Keywords: Carrier ∙ Rhizobacteria ∙ Rice ∙ Saline ecosystem ∙ Viability
Abstrak
Penggunaan tanah salin sebagai lahan pertanian produktif memiliki tantangan yang besar. Pemanfaatan pupuk hayati nitrogen dengan rhizobakteri penambat N halotoleran sebagai bahan aktifnya pada dosis yang tepat dapat meningkatkan produktivitas tanah dan mendukung pertumbuhan tanaman padi. Penelitian bertujuan mendapatkan komposisi bahan pembawa yang dapat mempertahankan viabilitas rhizobakteri, kadar air, dan pH pupuk hayati nitrogen serta mendapatkan dosis yang tepat untuk meningkatkan pertumbuhan tanaman padi pada ekosistem salin.

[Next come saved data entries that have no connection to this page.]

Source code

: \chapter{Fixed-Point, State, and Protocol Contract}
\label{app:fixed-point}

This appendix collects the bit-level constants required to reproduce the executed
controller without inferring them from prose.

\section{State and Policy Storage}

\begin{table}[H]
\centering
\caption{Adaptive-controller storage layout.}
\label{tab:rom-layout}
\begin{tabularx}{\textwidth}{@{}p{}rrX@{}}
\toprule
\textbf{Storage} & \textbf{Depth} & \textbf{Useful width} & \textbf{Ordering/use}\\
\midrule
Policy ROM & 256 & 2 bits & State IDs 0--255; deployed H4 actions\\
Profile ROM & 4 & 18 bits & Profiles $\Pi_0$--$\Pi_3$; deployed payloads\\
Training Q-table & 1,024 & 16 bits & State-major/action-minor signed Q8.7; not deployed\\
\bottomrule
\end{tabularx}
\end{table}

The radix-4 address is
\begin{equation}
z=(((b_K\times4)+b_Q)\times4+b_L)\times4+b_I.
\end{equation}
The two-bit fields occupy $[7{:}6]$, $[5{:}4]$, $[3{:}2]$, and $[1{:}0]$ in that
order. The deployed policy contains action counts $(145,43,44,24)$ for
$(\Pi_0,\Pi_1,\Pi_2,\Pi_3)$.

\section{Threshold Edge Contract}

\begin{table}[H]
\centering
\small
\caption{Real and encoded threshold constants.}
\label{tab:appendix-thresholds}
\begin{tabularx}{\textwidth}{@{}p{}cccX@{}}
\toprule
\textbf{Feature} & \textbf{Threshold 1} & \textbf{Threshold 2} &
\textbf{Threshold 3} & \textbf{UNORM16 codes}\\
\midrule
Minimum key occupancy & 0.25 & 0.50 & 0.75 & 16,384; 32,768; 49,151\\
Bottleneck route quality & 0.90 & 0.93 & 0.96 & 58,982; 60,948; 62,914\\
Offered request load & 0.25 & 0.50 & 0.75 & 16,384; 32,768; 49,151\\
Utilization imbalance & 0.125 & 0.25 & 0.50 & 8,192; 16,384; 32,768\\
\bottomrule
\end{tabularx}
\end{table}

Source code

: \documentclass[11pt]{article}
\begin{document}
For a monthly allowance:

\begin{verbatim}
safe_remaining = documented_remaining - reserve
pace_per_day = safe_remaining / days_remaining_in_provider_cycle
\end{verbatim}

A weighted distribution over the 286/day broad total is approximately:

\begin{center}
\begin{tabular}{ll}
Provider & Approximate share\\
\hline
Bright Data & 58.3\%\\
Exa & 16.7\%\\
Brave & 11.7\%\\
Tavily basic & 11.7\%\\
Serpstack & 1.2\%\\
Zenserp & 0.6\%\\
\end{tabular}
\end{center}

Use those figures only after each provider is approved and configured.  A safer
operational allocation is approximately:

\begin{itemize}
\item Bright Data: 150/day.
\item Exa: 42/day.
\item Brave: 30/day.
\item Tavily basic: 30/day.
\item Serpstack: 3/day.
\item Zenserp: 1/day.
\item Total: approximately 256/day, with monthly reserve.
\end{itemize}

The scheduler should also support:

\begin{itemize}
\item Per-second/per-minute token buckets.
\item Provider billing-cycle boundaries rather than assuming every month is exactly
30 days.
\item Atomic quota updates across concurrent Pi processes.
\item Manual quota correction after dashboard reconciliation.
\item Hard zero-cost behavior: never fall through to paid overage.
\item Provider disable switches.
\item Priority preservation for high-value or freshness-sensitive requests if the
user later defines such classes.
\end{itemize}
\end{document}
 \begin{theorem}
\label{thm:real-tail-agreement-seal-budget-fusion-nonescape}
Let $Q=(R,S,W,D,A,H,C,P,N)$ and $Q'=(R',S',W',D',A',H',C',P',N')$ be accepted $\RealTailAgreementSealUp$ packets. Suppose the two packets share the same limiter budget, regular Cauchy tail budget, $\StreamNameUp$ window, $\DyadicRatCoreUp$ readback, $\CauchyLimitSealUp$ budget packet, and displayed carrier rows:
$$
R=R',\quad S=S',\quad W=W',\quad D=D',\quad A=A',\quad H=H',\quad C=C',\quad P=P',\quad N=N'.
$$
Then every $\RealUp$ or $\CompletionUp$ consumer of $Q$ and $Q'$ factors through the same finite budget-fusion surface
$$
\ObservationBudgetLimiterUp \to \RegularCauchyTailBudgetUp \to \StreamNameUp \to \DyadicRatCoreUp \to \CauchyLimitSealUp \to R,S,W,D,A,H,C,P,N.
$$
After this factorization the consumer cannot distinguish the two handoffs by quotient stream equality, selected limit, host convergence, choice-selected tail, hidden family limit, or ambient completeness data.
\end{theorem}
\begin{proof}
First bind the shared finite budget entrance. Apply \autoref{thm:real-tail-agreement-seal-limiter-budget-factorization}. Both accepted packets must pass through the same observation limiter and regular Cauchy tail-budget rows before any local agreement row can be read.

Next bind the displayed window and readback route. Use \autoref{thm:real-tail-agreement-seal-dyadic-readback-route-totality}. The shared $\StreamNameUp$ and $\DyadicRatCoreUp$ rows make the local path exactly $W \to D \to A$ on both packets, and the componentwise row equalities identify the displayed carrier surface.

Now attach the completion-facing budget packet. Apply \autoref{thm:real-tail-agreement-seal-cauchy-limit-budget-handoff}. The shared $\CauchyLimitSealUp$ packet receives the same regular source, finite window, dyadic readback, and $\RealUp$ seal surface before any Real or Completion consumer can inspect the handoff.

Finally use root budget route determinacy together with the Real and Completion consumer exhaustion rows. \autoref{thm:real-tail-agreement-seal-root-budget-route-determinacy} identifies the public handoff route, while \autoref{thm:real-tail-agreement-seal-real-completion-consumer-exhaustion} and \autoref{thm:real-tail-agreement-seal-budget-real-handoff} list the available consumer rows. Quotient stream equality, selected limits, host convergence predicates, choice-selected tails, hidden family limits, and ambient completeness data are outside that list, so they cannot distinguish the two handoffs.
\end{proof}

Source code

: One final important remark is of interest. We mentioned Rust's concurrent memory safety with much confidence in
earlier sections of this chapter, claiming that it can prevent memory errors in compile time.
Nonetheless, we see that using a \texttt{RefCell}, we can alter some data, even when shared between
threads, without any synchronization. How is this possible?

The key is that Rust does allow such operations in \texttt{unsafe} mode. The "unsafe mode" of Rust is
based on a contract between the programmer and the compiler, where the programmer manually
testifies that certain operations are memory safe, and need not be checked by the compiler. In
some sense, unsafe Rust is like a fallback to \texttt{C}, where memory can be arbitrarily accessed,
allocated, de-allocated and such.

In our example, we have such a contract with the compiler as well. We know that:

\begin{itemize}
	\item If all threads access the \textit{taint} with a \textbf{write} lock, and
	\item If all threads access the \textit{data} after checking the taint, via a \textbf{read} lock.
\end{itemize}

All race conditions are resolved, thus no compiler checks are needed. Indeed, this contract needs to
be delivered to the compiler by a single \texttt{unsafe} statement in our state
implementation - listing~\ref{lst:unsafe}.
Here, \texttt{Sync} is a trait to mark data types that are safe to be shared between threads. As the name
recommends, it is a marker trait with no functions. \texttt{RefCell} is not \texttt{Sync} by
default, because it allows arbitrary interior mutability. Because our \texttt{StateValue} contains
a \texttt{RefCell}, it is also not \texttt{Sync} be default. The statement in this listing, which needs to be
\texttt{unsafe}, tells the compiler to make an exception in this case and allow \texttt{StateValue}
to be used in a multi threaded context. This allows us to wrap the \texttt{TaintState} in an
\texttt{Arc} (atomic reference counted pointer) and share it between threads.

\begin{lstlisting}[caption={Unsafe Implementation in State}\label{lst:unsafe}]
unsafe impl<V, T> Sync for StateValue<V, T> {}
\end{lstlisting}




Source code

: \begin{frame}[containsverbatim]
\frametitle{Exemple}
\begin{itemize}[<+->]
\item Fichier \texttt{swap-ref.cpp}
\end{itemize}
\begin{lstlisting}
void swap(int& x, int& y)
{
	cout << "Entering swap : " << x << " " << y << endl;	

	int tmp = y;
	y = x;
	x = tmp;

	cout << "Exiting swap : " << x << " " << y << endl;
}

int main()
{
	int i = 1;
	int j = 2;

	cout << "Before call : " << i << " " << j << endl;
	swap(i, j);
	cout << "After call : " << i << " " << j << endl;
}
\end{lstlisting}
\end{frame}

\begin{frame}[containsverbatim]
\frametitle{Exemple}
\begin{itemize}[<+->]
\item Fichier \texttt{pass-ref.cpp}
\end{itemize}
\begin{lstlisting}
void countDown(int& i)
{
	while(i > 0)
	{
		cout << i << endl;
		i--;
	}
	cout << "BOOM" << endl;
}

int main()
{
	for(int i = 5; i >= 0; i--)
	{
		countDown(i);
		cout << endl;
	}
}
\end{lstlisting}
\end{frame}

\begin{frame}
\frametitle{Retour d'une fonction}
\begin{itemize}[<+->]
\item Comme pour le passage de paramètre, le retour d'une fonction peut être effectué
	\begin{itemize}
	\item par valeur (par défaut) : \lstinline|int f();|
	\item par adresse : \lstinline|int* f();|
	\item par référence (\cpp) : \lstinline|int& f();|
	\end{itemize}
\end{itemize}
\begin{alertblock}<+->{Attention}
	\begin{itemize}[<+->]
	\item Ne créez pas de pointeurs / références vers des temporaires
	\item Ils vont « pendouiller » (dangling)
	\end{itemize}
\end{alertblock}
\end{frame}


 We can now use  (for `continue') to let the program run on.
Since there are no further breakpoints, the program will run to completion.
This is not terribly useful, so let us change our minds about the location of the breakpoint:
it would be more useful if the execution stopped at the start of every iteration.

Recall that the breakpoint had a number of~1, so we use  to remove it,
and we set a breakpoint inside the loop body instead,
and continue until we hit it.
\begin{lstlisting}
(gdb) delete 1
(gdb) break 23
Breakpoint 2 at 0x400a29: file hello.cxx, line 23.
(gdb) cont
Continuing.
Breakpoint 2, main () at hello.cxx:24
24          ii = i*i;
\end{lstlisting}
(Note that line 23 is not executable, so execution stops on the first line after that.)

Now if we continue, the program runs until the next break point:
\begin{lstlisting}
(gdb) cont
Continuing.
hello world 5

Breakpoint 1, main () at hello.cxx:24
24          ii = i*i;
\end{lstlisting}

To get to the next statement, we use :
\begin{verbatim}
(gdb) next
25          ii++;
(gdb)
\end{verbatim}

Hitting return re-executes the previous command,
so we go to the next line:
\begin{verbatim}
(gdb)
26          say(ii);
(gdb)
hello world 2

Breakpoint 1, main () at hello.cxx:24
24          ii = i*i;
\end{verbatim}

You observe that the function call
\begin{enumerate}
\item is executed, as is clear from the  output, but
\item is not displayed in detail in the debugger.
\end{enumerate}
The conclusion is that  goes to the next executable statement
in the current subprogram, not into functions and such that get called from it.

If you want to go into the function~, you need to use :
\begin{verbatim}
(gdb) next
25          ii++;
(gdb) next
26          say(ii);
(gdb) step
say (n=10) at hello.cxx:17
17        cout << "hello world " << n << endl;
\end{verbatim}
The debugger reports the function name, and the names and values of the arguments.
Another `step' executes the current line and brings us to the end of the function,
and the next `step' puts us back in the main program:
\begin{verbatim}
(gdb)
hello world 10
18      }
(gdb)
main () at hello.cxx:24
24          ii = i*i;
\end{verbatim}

Lokasi penelitian di Laboratorium Mikrobiologi CV Bintang Asri Arthauly Bandung dan rumah kaca Desa Jayamukti, Kecamatan Banyusari, Kabupaten Karawang sejak bulan Februari sampai November 2020. Metode percobaan menggunakan metode eksperimental dengan Rancangan Acak Lengkap. Uji viabilitas terdiri dari sembilan perlakuan, sedangkan uji dosis aplikasi pupuk hayati terdiri dari 13 perlakuan dan masing-masing diulang sebanyak tiga kali. Hasil menunjukkan bahwa komposisi bahan pembawa H (Gambut 50% + kompos 17.5% + biochar 17.5% + dolomit 5% + guano 5% + nutrisi 5%) mampu mempertahankan viabilitas rhizobakteri penambat N halotoleran yang tinggi dibandingkan perlakuan lainnya yaitu sebesar 10,22 x 107 CFU/mL. Kadar air dan pH level pada komposisi H juga memenuhi syarat baku mutu pupuk hayati yaitu sebesar 34.50% dan 7.9. Pupuk hayati dengan komposisi bahan pembawa H dengan dosis 1500 g ha-1 yang diaplikasikan pada benih dan persemaian mampu meningkatkan tinggi dan biomassa tanaman padi yang ditanam pada kondisi salin. Perlu penelitian lebih lanjut mengenai aplikasi pupuk hayati N di tanah salin yang dapat meningkatkan efektivitas pemupukan N.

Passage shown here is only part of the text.